Según ha podido saber Bloomberg Villalba ya no forma parte de la junta directiva de la compañía que fundó el mismo. El motivo, explica el medio internacional, ha sido por una acusación directa de mala gestión financiera y una serie de denuncias por acoso sexual sobre el fundador de la aplicación deportiva. Ya a mediados de septiembre, el fundador dejó su puesto como director de la compañía, manteniendo el cargo en la junta. Aina Abiodun heredaba el cargo del emprendedor de origen español. Desde entonces, una investigación interna ha estado investigando a Villalba y una serie de actos de mala conducta dentro de la misma.

Una serie de acuerdos de confidencialidad mantienen en secreto los detalles de la investigación. El único detalle que Bloomberg ha podido confirmar es que, efectivamente, el fundador está fuera de la compañía ante la tolerancia cero respecto a su conducta. De momento, ninguna de las partes ha querido hacer declaraciones al respecto.

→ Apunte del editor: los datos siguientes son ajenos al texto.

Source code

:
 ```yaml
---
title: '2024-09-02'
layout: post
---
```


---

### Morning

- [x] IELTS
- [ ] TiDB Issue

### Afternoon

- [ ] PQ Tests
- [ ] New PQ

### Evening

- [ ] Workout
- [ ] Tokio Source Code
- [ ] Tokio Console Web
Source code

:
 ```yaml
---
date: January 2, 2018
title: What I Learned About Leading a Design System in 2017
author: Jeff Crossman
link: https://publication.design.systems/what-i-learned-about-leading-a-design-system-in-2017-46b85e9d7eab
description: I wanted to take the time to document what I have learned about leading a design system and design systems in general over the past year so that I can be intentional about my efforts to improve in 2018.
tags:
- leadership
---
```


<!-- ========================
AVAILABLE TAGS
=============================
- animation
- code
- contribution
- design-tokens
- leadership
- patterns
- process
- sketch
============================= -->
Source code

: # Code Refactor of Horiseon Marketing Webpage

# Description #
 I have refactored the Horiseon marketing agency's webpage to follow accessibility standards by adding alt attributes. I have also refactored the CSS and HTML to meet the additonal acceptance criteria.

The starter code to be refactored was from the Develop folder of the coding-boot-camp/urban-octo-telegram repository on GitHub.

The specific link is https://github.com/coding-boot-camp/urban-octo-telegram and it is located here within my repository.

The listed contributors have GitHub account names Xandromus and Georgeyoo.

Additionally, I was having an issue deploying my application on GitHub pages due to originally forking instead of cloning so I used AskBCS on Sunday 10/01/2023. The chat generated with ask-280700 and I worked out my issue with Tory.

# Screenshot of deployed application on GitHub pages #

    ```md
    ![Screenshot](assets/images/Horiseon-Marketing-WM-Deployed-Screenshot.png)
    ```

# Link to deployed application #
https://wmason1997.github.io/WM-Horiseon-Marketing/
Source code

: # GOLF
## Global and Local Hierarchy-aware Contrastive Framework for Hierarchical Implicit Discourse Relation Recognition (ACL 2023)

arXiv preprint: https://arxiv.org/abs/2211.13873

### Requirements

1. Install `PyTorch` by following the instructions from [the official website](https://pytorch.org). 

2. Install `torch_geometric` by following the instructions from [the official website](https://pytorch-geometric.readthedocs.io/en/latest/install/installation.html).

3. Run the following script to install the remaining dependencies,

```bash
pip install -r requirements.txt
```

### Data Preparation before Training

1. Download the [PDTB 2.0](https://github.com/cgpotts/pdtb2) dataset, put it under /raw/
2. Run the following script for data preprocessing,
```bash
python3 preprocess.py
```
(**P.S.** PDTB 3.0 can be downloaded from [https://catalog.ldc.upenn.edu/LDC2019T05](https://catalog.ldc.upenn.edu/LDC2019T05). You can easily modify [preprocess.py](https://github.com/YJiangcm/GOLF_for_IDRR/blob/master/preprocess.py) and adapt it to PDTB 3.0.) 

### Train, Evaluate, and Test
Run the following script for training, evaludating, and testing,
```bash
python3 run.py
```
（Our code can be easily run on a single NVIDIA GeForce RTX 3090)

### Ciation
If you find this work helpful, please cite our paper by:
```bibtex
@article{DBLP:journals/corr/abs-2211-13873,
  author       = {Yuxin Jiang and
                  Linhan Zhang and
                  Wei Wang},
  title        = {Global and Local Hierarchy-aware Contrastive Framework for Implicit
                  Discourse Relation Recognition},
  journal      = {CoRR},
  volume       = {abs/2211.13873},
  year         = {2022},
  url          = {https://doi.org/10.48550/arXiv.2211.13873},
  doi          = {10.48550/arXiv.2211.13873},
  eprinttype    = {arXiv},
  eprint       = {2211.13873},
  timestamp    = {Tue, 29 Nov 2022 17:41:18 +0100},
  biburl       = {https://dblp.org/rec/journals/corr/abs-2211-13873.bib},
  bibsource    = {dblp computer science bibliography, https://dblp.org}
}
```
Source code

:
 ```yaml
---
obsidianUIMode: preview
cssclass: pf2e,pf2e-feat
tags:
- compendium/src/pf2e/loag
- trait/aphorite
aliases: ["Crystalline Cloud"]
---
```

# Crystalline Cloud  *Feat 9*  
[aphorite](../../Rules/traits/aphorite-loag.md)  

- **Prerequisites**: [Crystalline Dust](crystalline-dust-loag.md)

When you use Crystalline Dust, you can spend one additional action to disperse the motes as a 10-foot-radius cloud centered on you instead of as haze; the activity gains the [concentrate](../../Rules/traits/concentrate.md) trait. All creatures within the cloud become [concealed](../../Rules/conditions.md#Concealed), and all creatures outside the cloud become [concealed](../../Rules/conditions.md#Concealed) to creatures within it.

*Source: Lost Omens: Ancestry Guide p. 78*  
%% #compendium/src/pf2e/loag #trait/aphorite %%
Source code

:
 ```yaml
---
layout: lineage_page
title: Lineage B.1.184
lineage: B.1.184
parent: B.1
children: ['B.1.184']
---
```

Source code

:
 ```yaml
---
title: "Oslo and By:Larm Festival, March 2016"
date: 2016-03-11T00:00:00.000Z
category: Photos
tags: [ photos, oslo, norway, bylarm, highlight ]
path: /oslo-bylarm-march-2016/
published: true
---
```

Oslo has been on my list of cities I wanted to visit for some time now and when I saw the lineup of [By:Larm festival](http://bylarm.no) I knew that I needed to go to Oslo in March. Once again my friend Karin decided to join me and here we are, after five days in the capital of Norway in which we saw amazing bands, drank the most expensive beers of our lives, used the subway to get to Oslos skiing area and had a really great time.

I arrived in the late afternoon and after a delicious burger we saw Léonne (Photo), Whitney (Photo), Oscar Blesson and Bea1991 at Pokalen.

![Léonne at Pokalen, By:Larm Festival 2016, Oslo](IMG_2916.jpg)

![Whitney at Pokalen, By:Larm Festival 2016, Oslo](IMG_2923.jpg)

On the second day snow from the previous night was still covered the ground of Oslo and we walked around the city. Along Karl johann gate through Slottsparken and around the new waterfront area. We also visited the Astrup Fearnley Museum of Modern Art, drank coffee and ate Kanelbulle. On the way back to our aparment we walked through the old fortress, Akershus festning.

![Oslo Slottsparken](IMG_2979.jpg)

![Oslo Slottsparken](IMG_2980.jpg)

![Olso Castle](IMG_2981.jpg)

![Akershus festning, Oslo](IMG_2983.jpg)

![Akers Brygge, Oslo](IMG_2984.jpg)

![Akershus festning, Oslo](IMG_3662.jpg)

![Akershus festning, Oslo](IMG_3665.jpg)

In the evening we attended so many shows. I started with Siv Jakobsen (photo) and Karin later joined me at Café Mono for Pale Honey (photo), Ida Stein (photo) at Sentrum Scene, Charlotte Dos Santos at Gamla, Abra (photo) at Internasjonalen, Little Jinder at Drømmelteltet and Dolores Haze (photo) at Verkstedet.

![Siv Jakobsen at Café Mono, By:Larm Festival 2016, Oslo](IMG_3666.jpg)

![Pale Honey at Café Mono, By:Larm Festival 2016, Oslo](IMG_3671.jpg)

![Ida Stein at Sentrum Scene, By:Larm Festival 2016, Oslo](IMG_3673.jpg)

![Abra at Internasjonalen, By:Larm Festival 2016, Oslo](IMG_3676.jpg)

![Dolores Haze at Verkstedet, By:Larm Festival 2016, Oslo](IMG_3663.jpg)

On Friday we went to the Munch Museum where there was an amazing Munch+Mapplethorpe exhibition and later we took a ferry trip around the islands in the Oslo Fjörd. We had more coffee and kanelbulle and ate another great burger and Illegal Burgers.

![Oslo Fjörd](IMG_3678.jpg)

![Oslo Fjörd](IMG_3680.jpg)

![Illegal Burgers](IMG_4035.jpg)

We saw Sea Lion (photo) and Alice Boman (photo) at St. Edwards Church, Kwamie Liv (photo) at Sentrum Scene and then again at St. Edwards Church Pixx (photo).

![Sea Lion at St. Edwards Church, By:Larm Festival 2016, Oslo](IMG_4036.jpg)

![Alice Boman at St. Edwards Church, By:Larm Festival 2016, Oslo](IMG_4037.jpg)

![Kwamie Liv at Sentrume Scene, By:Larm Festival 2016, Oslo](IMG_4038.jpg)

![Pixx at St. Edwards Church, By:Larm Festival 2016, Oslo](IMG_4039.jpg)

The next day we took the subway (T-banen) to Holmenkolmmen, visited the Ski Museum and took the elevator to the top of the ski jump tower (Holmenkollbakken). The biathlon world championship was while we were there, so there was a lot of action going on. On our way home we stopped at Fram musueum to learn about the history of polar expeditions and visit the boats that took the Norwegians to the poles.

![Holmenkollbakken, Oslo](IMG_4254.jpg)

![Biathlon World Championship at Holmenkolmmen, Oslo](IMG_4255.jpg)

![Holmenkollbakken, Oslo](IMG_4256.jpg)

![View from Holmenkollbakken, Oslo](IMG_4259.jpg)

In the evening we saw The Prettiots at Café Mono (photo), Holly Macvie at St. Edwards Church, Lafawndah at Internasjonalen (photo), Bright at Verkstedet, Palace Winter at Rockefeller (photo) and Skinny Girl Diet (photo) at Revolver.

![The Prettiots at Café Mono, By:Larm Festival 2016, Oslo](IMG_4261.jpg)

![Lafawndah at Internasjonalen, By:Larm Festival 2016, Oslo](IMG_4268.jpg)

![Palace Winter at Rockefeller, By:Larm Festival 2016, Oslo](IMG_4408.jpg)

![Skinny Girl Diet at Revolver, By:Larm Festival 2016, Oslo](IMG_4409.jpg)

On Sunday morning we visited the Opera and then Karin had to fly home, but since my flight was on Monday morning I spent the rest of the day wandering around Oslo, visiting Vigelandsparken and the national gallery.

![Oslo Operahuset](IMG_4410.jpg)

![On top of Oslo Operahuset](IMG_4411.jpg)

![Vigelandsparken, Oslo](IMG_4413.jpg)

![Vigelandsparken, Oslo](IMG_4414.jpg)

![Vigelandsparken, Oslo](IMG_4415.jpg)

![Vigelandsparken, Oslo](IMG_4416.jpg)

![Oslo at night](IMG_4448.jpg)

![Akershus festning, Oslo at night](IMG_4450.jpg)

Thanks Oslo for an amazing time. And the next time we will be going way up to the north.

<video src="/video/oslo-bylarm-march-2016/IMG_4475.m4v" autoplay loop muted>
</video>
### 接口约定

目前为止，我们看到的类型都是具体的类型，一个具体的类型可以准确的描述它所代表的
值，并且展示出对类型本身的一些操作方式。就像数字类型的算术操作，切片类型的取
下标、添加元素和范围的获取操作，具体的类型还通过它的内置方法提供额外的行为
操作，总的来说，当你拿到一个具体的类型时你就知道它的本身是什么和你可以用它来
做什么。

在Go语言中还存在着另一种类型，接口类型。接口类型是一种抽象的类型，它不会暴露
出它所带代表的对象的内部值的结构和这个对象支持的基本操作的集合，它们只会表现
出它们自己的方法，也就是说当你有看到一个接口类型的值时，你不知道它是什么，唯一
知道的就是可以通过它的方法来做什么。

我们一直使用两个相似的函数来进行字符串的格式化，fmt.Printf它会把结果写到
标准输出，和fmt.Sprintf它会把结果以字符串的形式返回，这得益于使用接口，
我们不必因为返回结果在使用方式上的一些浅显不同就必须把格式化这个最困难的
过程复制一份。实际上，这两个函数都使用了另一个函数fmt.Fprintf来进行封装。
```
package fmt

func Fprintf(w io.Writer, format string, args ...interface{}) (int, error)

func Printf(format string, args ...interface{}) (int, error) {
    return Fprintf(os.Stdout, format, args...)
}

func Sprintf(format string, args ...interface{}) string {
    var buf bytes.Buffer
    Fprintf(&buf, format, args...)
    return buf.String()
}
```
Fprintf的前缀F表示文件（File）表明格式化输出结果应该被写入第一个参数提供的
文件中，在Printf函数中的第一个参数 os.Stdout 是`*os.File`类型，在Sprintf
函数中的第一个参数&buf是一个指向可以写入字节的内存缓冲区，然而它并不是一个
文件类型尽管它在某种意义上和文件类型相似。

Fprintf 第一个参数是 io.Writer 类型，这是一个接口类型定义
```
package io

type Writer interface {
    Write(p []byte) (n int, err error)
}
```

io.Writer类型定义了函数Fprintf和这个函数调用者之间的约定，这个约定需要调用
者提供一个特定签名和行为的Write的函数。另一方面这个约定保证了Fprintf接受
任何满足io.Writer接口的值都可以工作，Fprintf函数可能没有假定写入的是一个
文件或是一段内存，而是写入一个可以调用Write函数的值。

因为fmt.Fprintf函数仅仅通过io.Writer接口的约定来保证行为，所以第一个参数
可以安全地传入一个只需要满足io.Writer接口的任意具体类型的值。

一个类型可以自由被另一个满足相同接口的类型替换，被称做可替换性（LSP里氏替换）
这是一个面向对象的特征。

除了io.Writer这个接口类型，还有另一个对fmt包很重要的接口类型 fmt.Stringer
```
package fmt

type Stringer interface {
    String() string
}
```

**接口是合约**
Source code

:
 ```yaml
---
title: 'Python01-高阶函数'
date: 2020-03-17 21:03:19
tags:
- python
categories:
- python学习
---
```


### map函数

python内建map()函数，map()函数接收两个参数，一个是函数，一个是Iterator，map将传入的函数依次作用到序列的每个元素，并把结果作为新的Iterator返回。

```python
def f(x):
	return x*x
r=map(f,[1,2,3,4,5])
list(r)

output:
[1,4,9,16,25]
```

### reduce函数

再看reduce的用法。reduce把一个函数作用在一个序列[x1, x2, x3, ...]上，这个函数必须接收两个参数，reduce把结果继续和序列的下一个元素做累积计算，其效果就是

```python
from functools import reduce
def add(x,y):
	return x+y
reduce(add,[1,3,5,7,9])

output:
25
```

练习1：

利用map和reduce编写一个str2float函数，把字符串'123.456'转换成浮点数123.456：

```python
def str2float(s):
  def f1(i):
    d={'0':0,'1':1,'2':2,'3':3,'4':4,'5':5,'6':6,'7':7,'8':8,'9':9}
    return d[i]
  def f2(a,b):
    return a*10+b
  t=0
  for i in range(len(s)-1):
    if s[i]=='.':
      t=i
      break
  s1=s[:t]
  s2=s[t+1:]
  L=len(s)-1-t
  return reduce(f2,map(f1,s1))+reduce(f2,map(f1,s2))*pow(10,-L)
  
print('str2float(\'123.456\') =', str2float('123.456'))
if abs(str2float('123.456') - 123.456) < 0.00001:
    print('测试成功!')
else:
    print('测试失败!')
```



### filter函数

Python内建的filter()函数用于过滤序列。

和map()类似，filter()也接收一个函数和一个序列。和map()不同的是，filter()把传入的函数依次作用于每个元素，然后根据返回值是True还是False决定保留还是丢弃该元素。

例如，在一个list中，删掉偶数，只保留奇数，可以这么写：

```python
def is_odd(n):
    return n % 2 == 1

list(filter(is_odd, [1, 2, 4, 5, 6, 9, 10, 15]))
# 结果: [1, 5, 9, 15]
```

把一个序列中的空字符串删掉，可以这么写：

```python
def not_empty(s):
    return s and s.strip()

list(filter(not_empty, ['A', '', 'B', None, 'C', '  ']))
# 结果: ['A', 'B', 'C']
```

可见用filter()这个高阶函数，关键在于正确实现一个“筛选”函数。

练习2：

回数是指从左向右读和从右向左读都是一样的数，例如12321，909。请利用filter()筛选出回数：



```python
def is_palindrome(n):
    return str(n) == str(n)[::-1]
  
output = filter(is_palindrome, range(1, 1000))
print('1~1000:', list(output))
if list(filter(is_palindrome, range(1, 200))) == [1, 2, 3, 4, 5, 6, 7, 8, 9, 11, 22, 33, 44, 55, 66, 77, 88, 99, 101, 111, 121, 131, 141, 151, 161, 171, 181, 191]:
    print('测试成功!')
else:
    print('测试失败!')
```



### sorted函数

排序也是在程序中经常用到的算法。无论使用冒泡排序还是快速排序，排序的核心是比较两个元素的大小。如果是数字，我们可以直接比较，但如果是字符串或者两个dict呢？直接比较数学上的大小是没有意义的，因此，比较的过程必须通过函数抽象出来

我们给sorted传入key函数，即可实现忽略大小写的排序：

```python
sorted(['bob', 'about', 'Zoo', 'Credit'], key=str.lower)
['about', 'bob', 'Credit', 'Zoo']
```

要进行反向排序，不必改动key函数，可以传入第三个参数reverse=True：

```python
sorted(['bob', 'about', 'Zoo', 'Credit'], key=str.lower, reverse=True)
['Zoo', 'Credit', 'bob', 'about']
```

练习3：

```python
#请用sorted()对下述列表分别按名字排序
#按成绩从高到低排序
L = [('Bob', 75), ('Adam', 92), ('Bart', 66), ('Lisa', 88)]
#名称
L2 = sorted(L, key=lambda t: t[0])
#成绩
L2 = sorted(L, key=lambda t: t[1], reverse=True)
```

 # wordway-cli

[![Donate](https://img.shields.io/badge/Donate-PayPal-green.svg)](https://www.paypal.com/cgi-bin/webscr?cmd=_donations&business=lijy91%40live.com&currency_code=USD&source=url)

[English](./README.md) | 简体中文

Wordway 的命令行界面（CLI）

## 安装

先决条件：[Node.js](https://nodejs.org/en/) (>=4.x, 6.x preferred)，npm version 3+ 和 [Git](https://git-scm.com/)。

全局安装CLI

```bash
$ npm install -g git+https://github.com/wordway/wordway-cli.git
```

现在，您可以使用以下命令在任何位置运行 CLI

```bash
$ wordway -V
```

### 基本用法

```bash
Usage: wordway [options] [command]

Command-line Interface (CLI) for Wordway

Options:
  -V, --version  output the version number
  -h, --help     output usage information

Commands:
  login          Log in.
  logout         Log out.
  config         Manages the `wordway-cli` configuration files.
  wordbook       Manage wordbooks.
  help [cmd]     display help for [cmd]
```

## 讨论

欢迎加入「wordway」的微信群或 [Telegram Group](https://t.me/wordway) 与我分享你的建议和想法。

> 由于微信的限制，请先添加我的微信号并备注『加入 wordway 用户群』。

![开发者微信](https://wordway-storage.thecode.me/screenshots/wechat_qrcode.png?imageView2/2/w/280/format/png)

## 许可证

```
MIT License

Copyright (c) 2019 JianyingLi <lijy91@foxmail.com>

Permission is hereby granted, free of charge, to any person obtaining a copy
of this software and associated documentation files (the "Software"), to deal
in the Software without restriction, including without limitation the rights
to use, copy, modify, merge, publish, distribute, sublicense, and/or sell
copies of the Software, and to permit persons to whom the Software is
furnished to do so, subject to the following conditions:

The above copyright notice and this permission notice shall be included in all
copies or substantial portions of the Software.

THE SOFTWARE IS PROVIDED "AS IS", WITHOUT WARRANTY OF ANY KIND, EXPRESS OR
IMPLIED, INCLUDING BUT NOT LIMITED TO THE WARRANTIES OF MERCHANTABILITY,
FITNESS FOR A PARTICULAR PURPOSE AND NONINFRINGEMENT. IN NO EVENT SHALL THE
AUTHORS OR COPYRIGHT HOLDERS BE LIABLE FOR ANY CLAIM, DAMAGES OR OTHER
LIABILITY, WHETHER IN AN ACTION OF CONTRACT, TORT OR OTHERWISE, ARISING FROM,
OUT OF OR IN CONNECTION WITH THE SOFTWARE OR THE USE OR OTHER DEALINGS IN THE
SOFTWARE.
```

Desde que Villalba fundase 8Fit en 2014, la compañía ha sido capaz de levantar casi 10 millones de euros en rondas de financiación de un gran grupo de inversores internacionales. En España, logró un primer empujón gracias a la financiación inicial de Vitamina K DE 200.000 euros. Desde entonces, el éxito de la aplicación que está dedicada a la creación de rutinas de ejercicio y dieta ha sido capaz de aunar casi 20 millones de usuarios únicos de pago. Las cuentas de la compañía no son públicas, pero si una de las quejas de la junta directiva iba directamente a cuestionar la gestión económica del fundador, es muy posible que las propias cuentas se hayan visto afectadas.

Ni el primero, ni el último

El caso de Villalba no es el primero que se produce dentro del universo de las compañías tecnológicas. Ya en 2017, las denuncias por acoso sexual se llevaron por delante al fundador de Uber, Travis Kalanick, y a buena parte de un grupo de empleados en la misma compañía. La junta de Badoo fue acusada de celebrar fiestas privadas con mujeres o Binary Capital con varias denuncias por acoso. Tesla, incluso, también se ha visto implicada en varias ocasiones.